**TASK STATEMENT**
Every record below needs to be retyped exactly as it appears.

[Records from a data collection]
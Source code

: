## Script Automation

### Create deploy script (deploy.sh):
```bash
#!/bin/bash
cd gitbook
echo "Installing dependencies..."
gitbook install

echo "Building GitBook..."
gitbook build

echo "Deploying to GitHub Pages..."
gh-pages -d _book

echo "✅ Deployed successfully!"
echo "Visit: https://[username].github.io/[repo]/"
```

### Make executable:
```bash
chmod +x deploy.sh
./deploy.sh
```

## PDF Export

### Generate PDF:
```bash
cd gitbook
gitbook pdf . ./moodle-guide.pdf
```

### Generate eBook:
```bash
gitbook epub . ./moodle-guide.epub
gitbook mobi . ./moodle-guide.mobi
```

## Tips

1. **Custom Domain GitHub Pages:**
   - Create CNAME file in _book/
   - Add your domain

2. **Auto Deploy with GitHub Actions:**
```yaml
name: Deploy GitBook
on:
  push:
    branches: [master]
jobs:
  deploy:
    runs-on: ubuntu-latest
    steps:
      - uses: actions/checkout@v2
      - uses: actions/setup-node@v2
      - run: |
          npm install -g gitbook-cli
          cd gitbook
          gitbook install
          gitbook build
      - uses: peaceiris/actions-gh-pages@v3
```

**WRITTEN ANSWER**
Source code

:## Script Automation

### Create deploy script (deploy.sh):
```bash
#!/bin/bash
cd gitbook
echo "Installing dependencies..."
gitbook install

echo "Building GitBook..."
gitbook build

echo "Deploying to GitHub Pages..."
gh-pages -d _book

echo "✅ Deployed successfully!"
echo "Visit: https://[username].github.io/[repo]/"
```

### Make executable:
```bash
chmod +x deploy.sh
./deploy.sh
```

## PDF Export

### Generate PDF:
```bash
cd gitbook
gitbook pdf . ./moodle-guide.pdf
```

### Generate eBook:
```bash
gitbook epub . ./moodle-guide.epub
gitbook mobi . ./moodle-guide.mobi
```

## Tips

1. **Custom Domain GitHub Pages:**
   - Create CNAME file in _book/
   - Add your domain

2. **Auto Deploy with GitHub Actions:**
```yaml
name: Deploy GitBook
on:
  push:
    branches: [master]
jobs:
  deploy:
    runs-on: ubuntu-latest
    steps:
      - uses: actions/checkout@v2
      - uses: actions/setup-node@v2
      - run: |
          npm install -g gitbook-cli
          cd gitbook
          gitbook install
          gitbook build
      - uses: peaceiris/actions-gh-pages@v3
```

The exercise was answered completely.